Tool Use in AI Agents: Extending LLM Capabilities with External Functions

Why Tools Are the Bridge Between Thinking and Doing

An LLM without tools is a brain without hands. It can reason, analyze, and generate text — but it cannot check the weather, query a database, send an email, or read a file. Tools are what turn a language model from a conversationalist into an agent that can affect the real world.

Tool use (also called function calling) is the mechanism by which an LLM requests the execution of an external function. The model does not run the function itself — it generates a structured request (function name + arguments), your code executes it, and the result is fed back into the model's context.

The Tool Execution Flow

Understanding the exact flow of a tool call is essential for debugging and designing reliable agents.

flowchart TD
    USER(["User message"])
    LLM["LLM call<br/>with tools schema"]
    DECIDE{"Model wants<br/>to call a tool?"}
    EXEC["Execute tool<br/>sandboxed runtime"]
    RESULT["Append tool_result<br/>to messages"]
    GUARD{"Output passes<br/>guardrails?"}
    DONE(["Final reply"])
    BLOCK(["Refuse and log"])
    USER --> LLM --> DECIDE
    DECIDE -->|Yes| EXEC --> RESULT --> LLM
    DECIDE -->|No| GUARD
    GUARD -->|Yes| DONE
    GUARD -->|No| BLOCK
    style LLM fill:#4f46e5,stroke:#4338ca,color:#fff
    style EXEC fill:#ede9fe,stroke:#7c3aed,color:#1e1b4b
    style GUARD fill:#f59e0b,stroke:#d97706,color:#1f2937
    style DONE fill:#059669,stroke:#047857,color:#fff
    style BLOCK fill:#dc2626,stroke:#b91c1c,color:#fff

1. LLM receives messages + tool definitions
2. LLM decides to call a tool (instead of responding with text)
3. LLM outputs: {"tool": "search_db", "args": {"query": "overdue invoices"}}
4. Your code intercepts this, executes search_db(query="overdue invoices")
5. Your code appends the result as a tool message
6. LLM receives the result and decides what to do next
7. Repeat until LLM responds with text (no tool call)

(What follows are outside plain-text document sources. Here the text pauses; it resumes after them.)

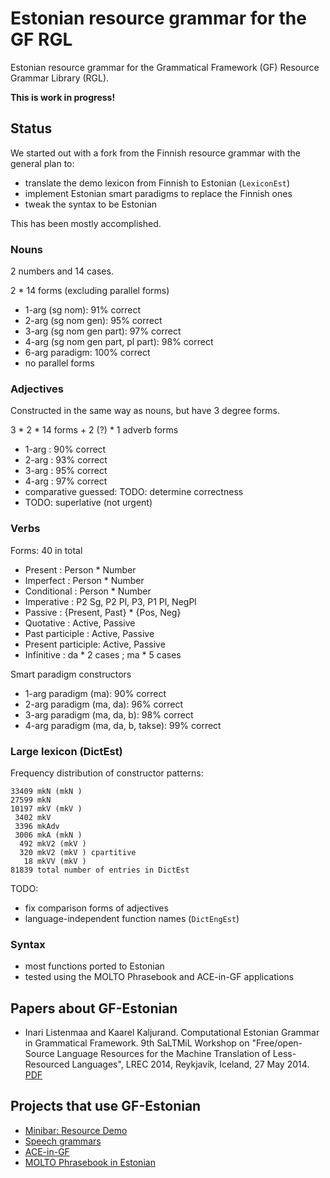 Estonian resource grammar for the GF RGL
========================================

Estonian resource grammar for the Grammatical Framework (GF) Resource Grammar Library (RGL).

__This is work in progress!__

Status
------

We started out with a fork from the Finnish resource grammar with the general plan to:

  - translate the demo lexicon from Finnish to Estonian (`LexiconEst`)
  - implement Estonian smart paradigms to replace the Finnish ones
  - tweak the syntax to be Estonian

This has been mostly accomplished.

### Nouns

2 numbers and 14 cases.

2 * 14 forms (excluding parallel forms)

  - 1-arg (sg nom): 91% correct
  - 2-arg (sg nom gen): 95% correct
  - 3-arg (sg nom gen part): 97% correct
  - 4-arg (sg nom gen part, pl part): 98% correct
  - 6-arg paradigm: 100% correct
  - no parallel forms

### Adjectives

Constructed in the same way as nouns, but have 3 degree forms.

3 * 2 * 14 forms + 2 (?) * 1 adverb forms

  - 1-arg : 90% correct
  - 2-arg : 93% correct
  - 3-arg : 95% correct
  - 4-arg : 97% correct
  - comparative guessed: TODO: determine correctness
  - TODO: superlative (not urgent)

### Verbs

Forms: 40 in total

  - Present : Person * Number
  - Imperfect : Person * Number
  - Conditional : Person * Number
  - Imperative : P2 Sg, P2 Pl, P3, P1 Pl, NegPl
  - Passive : {Present, Past} * {Pos, Neg}
  - Quotative : Active, Passive
  - Past participle : Active, Passive
  - Present participle: Active, Passive
  - Infinitive : da * 2 cases ; ma * 5 cases

Smart paradigm constructors

  - 1-arg paradigm (ma): 90% correct
  - 2-arg paradigm (ma, da): 96% correct
  - 3-arg paradigm (ma, da, b): 98% correct
  - 4-arg paradigm (ma, da, b, takse): 99% correct

### Large lexicon (DictEst)

Frequency distribution of constructor patterns:

    33409 mkN (mkN )
    27599 mkN
    10197 mkV (mkV )
     3402 mkV
     3396 mkAdv
     3006 mkA (mkN )
      492 mkV2 (mkV )
      320 mkV2 (mkV ) cpartitive
       18 mkVV (mkV )
    81839 total number of entries in DictEst

TODO:

  - fix comparison forms of adjectives
  - language-independent function names (`DictEngEst`)

### Syntax

  - most functions ported to Estonian
  - tested using the MOLTO Phrasebook and ACE-in-GF applications

Papers about GF-Estonian
------------------------

  - Inari Listenmaa and Kaarel Kaljurand. Computational Estonian Grammar in Grammatical Framework. 9th SaLTMiL Workshop on "Free/open-Source Language Resources for the Machine Translation of Less-Resourced Languages", LREC 2014, Reykjavík, Iceland, 27 May 2014. [PDF](http://siuc01.si.ehu.es/~jipsagak/SALTMIL/LREC_2014_Workshop_Proceedings_Saltmil.pdf)

Projects that use GF-Estonian
-----------------------------

  - [Minibar: Resource Demo](http://cloud.grammaticalframework.org/minibar/minibar.html)
  - [Speech grammars](https://github.com/Kaljurand/Grammars)
  - [ACE-in-GF](https://github.com/Attempto/ACE-in-GF)
  - [MOLTO Phrasebook in Estonian](https://github.com/Kaljurand/PhrasebookEst)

The critical insight is that the LLM never executes anything. It only generates the intent to use a tool. Your application code is the executor, which means you have full control over permissions, validation, and error handling.

Hear it before you finish reading

Talk to a live CallSphere AI voice agent in your browser — 60 seconds, no signup.

Try Live →

Try Live Demo →

Designing Effective Tools

Tool quality directly determines agent quality. A poorly designed tool confuses the LLM and leads to wrong arguments, unnecessary calls, or missed opportunities to use the right tool.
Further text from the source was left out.